Two weeks after the exam, they were formally accused of cheating by MUSC faculty.

Kayla recalls having to appear before the school’s honour board, saying that her “mind was racing” and she “was sobbing and incredulous that this was happening to us”.

​​She added: “There’s no way to process your emotions when you’re accused of something you didn’t do.”

Kellie believed the school would withdraw the claim as she explained to the board that their grades had been extremely similar since they began their education as children, and then throughout high school.

The twins achieved the same SAT scores and had taken the tests on different days in different locations.

They learned a professor had raised concerns while remotely monitoring the results of the whole class, which led him to suspect they had collaborated.

The proctor of the exam was told to keep an eye on them. She claimed she noticed that the twins repeatedly nodded their heads as if they were signalling each other and one had “flipped” a sheet of paper on the table so the other could see it.

“We were just nodding at a question at our own computer screens,” Kayla said, telling Insider that they had often been told they had “incredibly similar” mannerisms and that she never thought it could be used against them.

She added that they have no “twin telepathy” or “secret language”, and do not “feel each others’ pain or anything like that”.

“There was no signaling,” she said, adding that they “never looked at each other”.

Kayla told the honour board that the cheating claim was “ridiculous”.

Nevertheless, the twins were found guilty and were forced to appeal to the dean, Raymond DuBois. After a torturous week-long wait they were cleared.

However, the damage was done. Word had leaked out and the sisters became social pariahs as rumours spread across the campus that they had been “academically dishonest”.

The gossip and recriminations that circulated online and in the media saw them shunned by friends and peers and disinvited to two weddings.

In September 2016 the twins withdrew from MUSC “at the recommendation of the dean, because of how hostile it had become” and they were forced to abandon their dreams of going into medicine.
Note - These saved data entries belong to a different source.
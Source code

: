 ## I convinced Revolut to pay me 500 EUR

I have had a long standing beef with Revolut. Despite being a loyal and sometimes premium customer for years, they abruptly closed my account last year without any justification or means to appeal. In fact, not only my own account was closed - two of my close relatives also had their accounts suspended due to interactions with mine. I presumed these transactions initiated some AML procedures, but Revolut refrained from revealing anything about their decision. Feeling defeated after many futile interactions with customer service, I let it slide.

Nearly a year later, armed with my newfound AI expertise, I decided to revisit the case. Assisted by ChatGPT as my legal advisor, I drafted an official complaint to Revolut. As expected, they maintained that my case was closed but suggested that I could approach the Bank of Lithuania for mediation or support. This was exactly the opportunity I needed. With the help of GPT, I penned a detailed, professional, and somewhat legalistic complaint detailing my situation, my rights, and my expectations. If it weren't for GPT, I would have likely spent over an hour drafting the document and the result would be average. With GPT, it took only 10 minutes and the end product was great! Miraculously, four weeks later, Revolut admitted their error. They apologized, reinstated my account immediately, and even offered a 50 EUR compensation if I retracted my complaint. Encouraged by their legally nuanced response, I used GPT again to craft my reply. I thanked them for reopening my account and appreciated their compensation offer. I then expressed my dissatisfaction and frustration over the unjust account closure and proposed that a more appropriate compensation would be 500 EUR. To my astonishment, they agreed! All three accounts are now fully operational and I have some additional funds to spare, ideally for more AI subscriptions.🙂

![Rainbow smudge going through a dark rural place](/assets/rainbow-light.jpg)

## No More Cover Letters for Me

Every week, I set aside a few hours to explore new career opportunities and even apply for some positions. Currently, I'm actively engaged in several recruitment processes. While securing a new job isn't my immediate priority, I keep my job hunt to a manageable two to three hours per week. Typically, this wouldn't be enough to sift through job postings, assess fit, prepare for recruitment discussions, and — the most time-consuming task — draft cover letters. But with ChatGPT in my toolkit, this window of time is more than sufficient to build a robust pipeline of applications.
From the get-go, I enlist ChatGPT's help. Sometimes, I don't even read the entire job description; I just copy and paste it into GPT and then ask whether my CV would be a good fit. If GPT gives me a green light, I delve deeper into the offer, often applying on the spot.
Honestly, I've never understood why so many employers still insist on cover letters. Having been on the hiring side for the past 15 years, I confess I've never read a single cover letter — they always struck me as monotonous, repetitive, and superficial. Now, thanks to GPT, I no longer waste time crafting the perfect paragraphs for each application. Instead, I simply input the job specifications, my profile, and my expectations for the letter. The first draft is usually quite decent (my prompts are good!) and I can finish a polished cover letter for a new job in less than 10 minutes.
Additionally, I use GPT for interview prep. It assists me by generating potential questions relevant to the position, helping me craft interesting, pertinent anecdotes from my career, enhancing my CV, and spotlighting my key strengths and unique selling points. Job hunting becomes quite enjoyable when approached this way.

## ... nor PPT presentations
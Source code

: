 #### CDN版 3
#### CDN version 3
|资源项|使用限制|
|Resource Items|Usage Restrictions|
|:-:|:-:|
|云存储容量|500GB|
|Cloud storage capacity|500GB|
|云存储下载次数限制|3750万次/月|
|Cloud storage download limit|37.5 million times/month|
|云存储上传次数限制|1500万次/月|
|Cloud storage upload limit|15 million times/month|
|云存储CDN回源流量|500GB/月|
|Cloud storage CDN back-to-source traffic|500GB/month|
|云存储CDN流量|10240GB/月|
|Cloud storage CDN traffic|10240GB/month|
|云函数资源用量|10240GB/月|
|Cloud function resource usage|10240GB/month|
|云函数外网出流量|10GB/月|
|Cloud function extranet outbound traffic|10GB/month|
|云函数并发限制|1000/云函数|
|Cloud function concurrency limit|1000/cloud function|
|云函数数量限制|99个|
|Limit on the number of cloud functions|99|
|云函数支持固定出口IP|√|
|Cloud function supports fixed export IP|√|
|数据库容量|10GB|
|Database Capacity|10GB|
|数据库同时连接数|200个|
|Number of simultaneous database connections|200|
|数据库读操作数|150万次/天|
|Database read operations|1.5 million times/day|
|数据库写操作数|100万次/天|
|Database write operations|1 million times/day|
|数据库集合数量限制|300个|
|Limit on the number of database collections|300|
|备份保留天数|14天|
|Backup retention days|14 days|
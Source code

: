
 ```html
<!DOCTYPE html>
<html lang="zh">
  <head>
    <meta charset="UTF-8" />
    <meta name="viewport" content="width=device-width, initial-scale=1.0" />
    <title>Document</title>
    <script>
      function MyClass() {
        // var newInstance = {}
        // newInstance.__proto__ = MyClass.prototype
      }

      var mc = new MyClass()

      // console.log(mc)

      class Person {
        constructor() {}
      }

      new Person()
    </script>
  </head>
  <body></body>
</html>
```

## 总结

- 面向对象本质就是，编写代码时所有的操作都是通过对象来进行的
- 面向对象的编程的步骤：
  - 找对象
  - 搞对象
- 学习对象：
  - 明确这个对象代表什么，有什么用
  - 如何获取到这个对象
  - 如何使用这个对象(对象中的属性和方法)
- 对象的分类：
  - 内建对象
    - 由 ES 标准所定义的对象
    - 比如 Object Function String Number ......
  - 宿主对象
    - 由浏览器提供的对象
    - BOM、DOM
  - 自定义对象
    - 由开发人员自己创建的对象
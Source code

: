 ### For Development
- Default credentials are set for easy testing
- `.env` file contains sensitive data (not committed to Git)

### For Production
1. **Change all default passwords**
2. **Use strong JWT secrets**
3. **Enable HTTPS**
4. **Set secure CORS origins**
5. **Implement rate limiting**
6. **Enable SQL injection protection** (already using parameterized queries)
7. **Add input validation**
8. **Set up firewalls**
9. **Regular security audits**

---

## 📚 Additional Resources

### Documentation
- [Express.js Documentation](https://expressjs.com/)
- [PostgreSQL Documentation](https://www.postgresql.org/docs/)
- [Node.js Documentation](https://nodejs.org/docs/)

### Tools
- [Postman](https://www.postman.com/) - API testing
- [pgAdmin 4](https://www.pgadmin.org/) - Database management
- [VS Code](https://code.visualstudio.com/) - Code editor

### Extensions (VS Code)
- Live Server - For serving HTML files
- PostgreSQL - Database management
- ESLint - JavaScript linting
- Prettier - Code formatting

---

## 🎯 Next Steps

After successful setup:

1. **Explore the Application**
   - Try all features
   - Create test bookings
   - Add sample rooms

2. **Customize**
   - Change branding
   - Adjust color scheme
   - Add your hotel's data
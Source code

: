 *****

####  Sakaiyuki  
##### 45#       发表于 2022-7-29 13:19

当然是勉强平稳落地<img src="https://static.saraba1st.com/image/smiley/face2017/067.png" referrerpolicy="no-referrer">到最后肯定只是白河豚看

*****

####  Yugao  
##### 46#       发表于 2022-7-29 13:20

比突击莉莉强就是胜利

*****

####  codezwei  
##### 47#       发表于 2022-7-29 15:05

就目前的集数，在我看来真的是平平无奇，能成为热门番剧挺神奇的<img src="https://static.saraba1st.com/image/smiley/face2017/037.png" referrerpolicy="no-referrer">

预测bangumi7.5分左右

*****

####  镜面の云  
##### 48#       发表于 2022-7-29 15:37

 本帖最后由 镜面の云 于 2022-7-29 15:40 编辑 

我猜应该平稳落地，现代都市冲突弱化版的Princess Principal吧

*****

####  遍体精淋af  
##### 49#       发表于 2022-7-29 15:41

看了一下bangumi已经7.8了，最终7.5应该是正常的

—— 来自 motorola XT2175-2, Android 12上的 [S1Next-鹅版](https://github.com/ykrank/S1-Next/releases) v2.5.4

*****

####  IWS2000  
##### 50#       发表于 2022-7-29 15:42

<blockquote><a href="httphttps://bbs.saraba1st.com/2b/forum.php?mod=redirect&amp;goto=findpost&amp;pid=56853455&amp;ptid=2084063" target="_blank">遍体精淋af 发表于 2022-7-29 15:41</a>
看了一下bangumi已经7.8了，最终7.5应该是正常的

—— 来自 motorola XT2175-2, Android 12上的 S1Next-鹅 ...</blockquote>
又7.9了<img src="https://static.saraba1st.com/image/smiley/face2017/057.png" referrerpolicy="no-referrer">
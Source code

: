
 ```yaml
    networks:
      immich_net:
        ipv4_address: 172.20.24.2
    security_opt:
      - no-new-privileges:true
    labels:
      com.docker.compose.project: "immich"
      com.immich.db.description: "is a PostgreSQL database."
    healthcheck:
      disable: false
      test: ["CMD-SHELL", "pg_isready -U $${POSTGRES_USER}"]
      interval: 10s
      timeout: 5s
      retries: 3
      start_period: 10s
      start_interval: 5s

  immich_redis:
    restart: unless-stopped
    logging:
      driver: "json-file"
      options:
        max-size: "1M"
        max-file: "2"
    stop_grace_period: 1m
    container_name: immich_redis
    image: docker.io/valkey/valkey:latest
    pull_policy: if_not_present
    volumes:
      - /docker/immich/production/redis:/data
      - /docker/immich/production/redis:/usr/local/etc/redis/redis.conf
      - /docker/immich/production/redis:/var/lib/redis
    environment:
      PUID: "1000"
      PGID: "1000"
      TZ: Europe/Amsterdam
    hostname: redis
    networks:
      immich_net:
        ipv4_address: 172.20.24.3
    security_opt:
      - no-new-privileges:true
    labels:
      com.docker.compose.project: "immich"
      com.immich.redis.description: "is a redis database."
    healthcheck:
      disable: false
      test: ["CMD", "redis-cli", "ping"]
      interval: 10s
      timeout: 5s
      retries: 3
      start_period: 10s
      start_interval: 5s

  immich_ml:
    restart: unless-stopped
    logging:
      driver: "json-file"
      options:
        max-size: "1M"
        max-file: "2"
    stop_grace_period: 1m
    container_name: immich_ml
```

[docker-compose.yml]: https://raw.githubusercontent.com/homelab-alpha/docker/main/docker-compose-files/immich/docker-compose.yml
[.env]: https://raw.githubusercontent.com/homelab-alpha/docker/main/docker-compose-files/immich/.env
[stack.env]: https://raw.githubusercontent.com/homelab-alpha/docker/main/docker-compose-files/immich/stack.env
They filed a lawsuit against the school in 2017 to clear their names and regain their reputations. The fight drew them closer together.

When the case finally came to trial, the jury was shown their identical or near identical exam results from throughout their educational records.

A college professor said in a letter that in a 2012 exam they had submitted the same answers, both correct and incorrect while sitting at opposite ends of a classroom making it impossible to collaborate in any way.

Another witness, Professor Nancy Segal, a psychologist specialising in behavioral genetics and the study of twins at California State University, testified that she would have been surprised if Kayla and Kellie has not attained the same scores. She also noted that cheating complaints against twins are “common” in academia.

“They are genetically predisposed to behave the same way,” Professor Segal said. “They’ve been raised the same and are natural partners in the same environment.”

Kayla described the jury finding in their favour as “the biggest moment of our lives” and that the vindication saw “everything restored to us”.

Giving up on medicine saw the sisters enter law school, and graduation in 2021 saw them attain very similar grades.

They now work at the same law firm and want to tackle defamation cases like their own.